I decided for fun to play with a few possibilities. I take a dataframe:

MAX = 10**7
df = pd.DataFrame({'n': range(MAX)})

(not random this time.) I want to find the first row for which n >= N for some value of N. I have timed the following four versions:

def getfirst_pandas(condition, df):
    return df[condition(df)].iloc[0]

def getfirst_iterrows_loop(condition, df):
    for index, row in df.iterrows():
        if condition(row):
            return index, row
    return None

def getfirst_for_loop(condition, df):
    for j in range(len(df)):
        if condition(df.iloc[j]):
            break
    return j

def getfirst_numpy_argmax(condition, df):
    array = df.as_matrix()
    imax  = np.argmax(condition(array))
    return df.index[imax]

with N = powers of ten.
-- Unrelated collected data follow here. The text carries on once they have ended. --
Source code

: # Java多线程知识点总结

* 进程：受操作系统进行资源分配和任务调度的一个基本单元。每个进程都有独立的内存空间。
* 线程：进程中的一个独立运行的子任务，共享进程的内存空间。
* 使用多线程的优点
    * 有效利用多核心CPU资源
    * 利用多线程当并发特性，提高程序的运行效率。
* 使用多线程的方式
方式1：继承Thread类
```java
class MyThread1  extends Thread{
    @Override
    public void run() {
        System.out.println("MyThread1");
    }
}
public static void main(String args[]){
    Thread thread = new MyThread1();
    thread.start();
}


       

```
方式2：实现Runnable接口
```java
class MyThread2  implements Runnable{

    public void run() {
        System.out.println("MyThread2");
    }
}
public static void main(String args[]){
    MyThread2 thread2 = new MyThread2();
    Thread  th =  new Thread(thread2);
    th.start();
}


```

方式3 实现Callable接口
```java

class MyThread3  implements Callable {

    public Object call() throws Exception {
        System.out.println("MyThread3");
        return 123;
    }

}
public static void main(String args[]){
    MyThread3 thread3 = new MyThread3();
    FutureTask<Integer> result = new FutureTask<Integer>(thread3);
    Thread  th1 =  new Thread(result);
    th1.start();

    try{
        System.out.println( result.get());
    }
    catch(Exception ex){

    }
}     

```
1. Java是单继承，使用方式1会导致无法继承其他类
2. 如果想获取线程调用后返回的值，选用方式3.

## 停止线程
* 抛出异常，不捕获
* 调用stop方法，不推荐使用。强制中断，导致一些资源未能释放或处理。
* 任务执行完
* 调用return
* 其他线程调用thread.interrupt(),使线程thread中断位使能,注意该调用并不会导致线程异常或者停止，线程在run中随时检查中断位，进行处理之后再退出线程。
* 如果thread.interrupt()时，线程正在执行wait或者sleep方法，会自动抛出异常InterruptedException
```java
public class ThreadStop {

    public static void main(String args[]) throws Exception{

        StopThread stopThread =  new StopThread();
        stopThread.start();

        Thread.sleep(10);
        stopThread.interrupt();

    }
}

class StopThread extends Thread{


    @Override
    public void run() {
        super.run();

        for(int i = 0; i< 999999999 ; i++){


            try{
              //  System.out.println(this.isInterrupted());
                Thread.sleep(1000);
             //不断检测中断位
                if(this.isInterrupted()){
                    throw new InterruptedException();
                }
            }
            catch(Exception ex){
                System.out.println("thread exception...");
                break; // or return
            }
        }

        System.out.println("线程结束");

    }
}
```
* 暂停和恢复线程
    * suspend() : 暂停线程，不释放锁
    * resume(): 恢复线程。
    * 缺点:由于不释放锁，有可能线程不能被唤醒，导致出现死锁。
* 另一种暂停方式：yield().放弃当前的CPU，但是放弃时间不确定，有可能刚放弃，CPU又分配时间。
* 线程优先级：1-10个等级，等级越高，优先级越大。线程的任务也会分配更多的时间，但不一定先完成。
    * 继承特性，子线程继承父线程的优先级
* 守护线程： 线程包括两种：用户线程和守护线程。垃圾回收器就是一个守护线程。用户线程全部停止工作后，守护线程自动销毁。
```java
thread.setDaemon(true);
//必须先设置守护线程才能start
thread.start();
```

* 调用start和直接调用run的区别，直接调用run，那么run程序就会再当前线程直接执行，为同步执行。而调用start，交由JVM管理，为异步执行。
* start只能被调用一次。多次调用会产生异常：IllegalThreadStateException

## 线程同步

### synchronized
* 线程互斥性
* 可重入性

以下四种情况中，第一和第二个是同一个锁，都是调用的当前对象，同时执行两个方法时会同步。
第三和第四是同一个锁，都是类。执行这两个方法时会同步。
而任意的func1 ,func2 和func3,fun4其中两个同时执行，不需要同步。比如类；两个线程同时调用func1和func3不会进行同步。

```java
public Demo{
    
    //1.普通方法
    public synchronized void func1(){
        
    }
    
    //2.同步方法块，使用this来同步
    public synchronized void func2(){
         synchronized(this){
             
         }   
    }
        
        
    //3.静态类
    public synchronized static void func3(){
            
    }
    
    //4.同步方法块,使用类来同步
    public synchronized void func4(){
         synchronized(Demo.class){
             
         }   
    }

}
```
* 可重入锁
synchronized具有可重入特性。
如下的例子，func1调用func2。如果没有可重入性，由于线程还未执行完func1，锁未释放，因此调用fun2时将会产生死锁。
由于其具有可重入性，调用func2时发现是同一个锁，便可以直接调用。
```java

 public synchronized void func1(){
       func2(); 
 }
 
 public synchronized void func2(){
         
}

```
Of course the numpy (optimized C) code is expected to be faster than for loops in python, but I wanted to see for which values of N python loops are still okay.

I timed the lines:

getfirst_pandas(lambda x: x.n >= N, df)
getfirst_iterrows_loop(lambda x: x.n >= N, df)
getfirst_for_loop(lambda x: x.n >= N, df)
getfirst_numpy_argmax(lambda x: x >= N, df.n)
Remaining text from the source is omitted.